In the first ten years, 12,045 members joined Booksa. Five years ago, Booksa had over 17,000 members. Today, Booksa has 23,900 members. When reflecting on Booksa’s growth, Vanja observes that “building support and patronage from the community turned out to be easier than expected.” Booksa had a unique way of communicating to their audience because “there was never a distinct ‘us’ and ‘them’, so people felt invited and welcome, and responded in the best possible ways.” Pretty soon, this audience became active participants and, in some cases, program contributors.

Booksa attracts people who express their love of literature in many different ways. Among them include students, writers, artists, readers, translators, editors, and activists. They all come from different backgrounds, interests, and generations. What remains common among them is their shared openness to new experiences and their interest in people dissimilar to them. Booksa maintains this diverse community because of its approachabile atmosphere and central location. Anyone can come into Booksa and understand the events and conversations, yet this receptive, unpretentious environment maintains its intellectual rigor. In a recent interview, Mika states, “we are very proud of the non-professional reading and writing community that has gathered around Booksa.” This non-professional group of participants are the ones who make Booksa’s work meaningful, and “for whom it is all intended.”

At the foundation of Booksa stretches a philosophy which intertwines literature, culture, and societal engagement through the individual. Mika, the last co-founder remaining at Booksa, believes that literature provides insight into society not as a cultural stratagem or tool of mobilization, but as a means of change at the individual level. Literature expresses the complexities and nuances of life which are often oversimplified. Literary spaces allow us to hold onto these complexities as an act of resistance against totalizing generalizations. In an interview for Tandem, Mika states, “the very existence of such places is the greatest subversion.” Therein lies the substance and strength of Booksa: a place which encourages critical awareness and balances the internal discomforts of challenging oneself with the joys of interacting with others.

Booksa’s contributors exemplify this philosophy of literary social engagement. Many of them share Booksa’s vision of literature as an art which induces critical self-awareness and connection between people. Vladimir Arsenic, one of Booksa’s leading literary critics, is a good example of this common aspiration. Vladimir’s own career is representative of the regional cultural unity Booksa aims at. Before Booksa found him, he had a literary column in a Serbian newspaper where he critiqued post-Yugoslav literature across an array of Croatian, Montenegrin, and Bosnian texts. He has been involved with Booksa for the last fifteen years, senior to all except Mika, since he joined in a project which cross-culturally and reciprocally critiqued Croatian and Serbian texts.

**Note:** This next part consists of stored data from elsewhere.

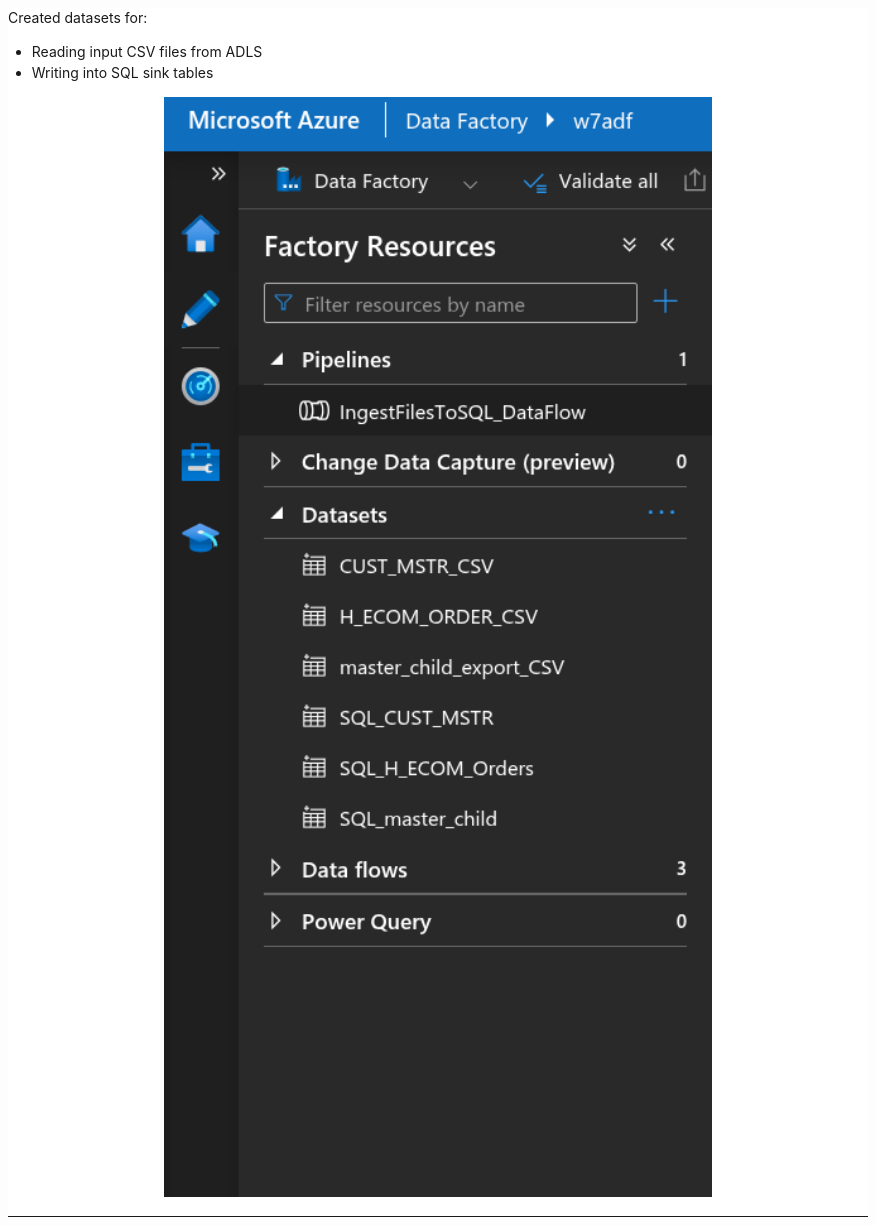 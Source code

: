 Created datasets for:

- Reading input CSV files from ADLS
- Writing into SQL sink tables

<p align="center">
  <img src="./images/DS.png" width="600"/>
</p>

---
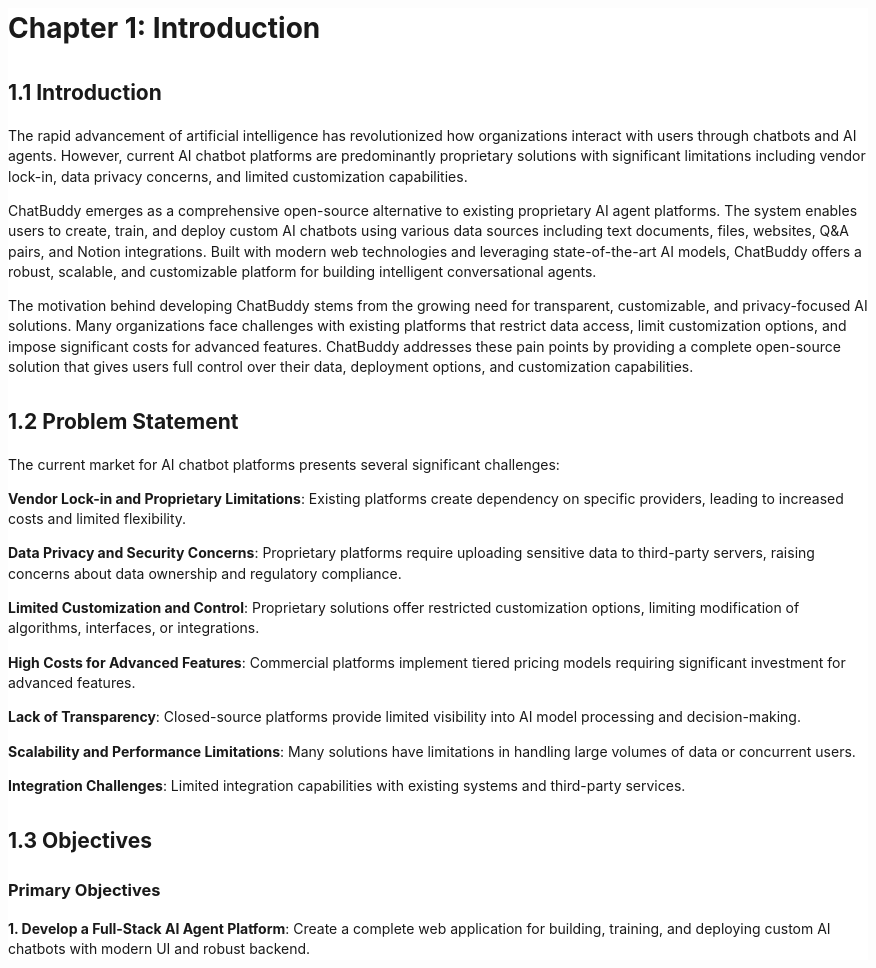 # Chapter 1: Introduction

## 1.1 Introduction

The rapid advancement of artificial intelligence has revolutionized how organizations interact with users through chatbots and AI agents. However, current AI chatbot platforms are predominantly proprietary solutions with significant limitations including vendor lock-in, data privacy concerns, and limited customization capabilities.

ChatBuddy emerges as a comprehensive open-source alternative to existing proprietary AI agent platforms. The system enables users to create, train, and deploy custom AI chatbots using various data sources including text documents, files, websites, Q&A pairs, and Notion integrations. Built with modern web technologies and leveraging state-of-the-art AI models, ChatBuddy offers a robust, scalable, and customizable platform for building intelligent conversational agents.

The motivation behind developing ChatBuddy stems from the growing need for transparent, customizable, and privacy-focused AI solutions. Many organizations face challenges with existing platforms that restrict data access, limit customization options, and impose significant costs for advanced features. ChatBuddy addresses these pain points by providing a complete open-source solution that gives users full control over their data, deployment options, and customization capabilities.

## 1.2 Problem Statement

The current market for AI chatbot platforms presents several significant challenges:

**Vendor Lock-in and Proprietary Limitations**: Existing platforms create dependency on specific providers, leading to increased costs and limited flexibility.

**Data Privacy and Security Concerns**: Proprietary platforms require uploading sensitive data to third-party servers, raising concerns about data ownership and regulatory compliance.

**Limited Customization and Control**: Proprietary solutions offer restricted customization options, limiting modification of algorithms, interfaces, or integrations.

**High Costs for Advanced Features**: Commercial platforms implement tiered pricing models requiring significant investment for advanced features.

**Lack of Transparency**: Closed-source platforms provide limited visibility into AI model processing and decision-making.

**Scalability and Performance Limitations**: Many solutions have limitations in handling large volumes of data or concurrent users.

**Integration Challenges**: Limited integration capabilities with existing systems and third-party services.

## 1.3 Objectives

### Primary Objectives

**1. Develop a Full-Stack AI Agent Platform**: Create a complete web application for building, training, and deploying custom AI chatbots with modern UI and robust backend.
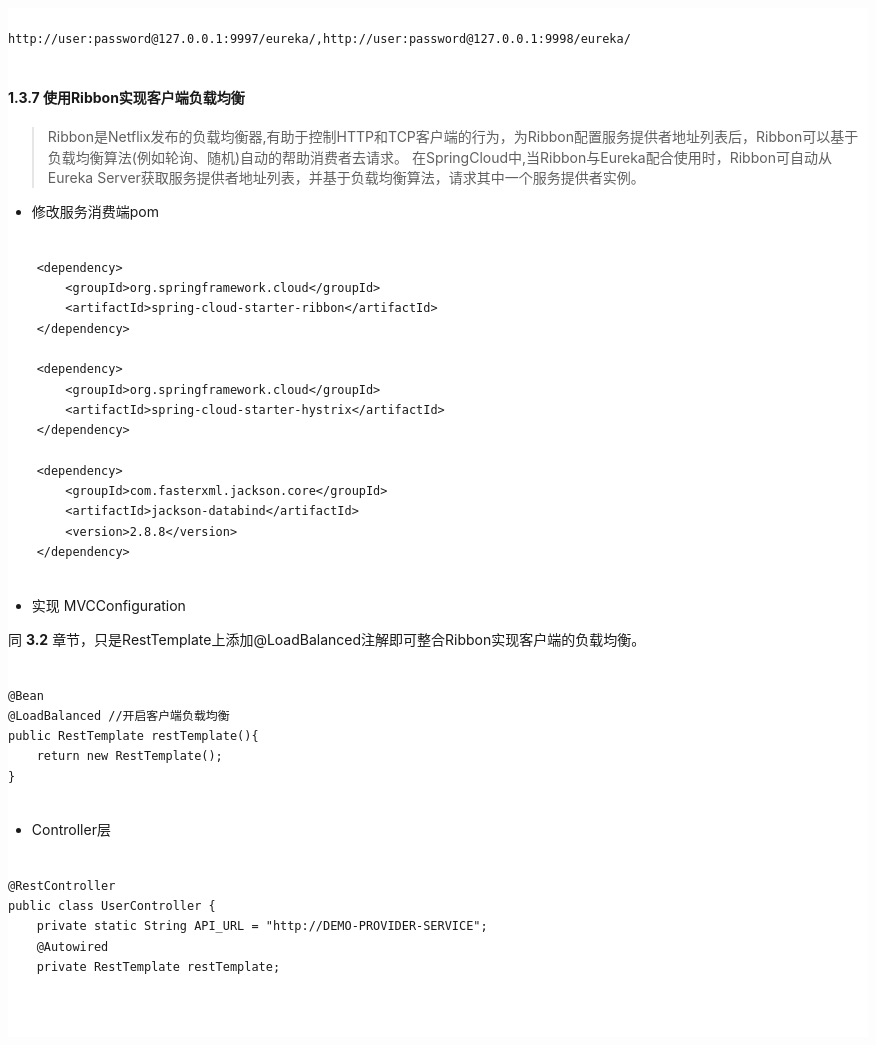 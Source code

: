 <pre>
<code>
http://user:password@127.0.0.1:9997/eureka/,http://user:password@127.0.0.1:9998/eureka/
</code>
</pre>

#### 1.3.7 使用Ribbon实现客户端负载均衡

> Ribbon是Netflix发布的负载均衡器,有助于控制HTTP和TCP客户端的行为，为Ribbon配置服务提供者地址列表后，Ribbon可以基于负载均衡算法(例如轮询、随机)自动的帮助消费者去请求。 
在SpringCloud中,当Ribbon与Eureka配合使用时，Ribbon可自动从Eureka Server获取服务提供者地址列表，并基于负载均衡算法，请求其中一个服务提供者实例。

* 修改服务消费端pom

<pre>
<code>
    &lt;dependency>
        &lt;groupId>org.springframework.cloud&lt;/groupId>
        &lt;artifactId>spring-cloud-starter-ribbon&lt;/artifactId>
    &lt;/dependency>
    
    &lt;dependency>
        &lt;groupId>org.springframework.cloud&lt;/groupId>
        &lt;artifactId>spring-cloud-starter-hystrix&lt;/artifactId>
    &lt;/dependency>
    
    &lt;dependency>
        &lt;groupId>com.fasterxml.jackson.core&lt;/groupId>
        &lt;artifactId>jackson-databind&lt;/artifactId>
        &lt;version>2.8.8&lt;/version>
    &lt;/dependency>
</code>
</pre>

* 实现 MVCConfiguration 

同 **3.2** 章节，只是RestTemplate上添加@LoadBalanced注解即可整合Ribbon实现客户端的负载均衡。

<pre>
<code>
@Bean
@LoadBalanced //开启客户端负载均衡
public RestTemplate restTemplate(){
    return new RestTemplate();
}
</code>
</pre>

* Controller层

<pre>
<code>
@RestController
public class UserController {
    private static String API_URL = "http://DEMO-PROVIDER-SERVICE";
    @Autowired
    private RestTemplate restTemplate;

In an interview, Vladimir comments on the shared purpose between him and Booksa: “Their field of work is literature and [I’ve been] bound to literature all my life. I feel very attached to Booksa and this is my home. I really feel this is very significant not only in Zagreb but in the region […] in post-Yugoslavia, in every country that speaks one language which has four names (Croatian, Serbian, Montenegrin, Bosnian). They’re all independent languages but they're all mutually understandable.”

Booksa’s ambitions and atmosphere made it the first of its kind in the country. To be the first of a kind is also to be a first of many. For Booksa this includes, among many others, the first regional program to educate young literary critics through a program called Criticize This!, the first archive of texts on the independent culture scene made accessible to the community, and the first literary program hosted in a common, approachable, and unpretentious setting. Before Booksa, the Croatian literary scene lacked an organization where young people could collaborate and have a sense of community. Booksa filled this role and established itself as the region’s literary hub by hosting literary life for people of a variety of ages and nationalities.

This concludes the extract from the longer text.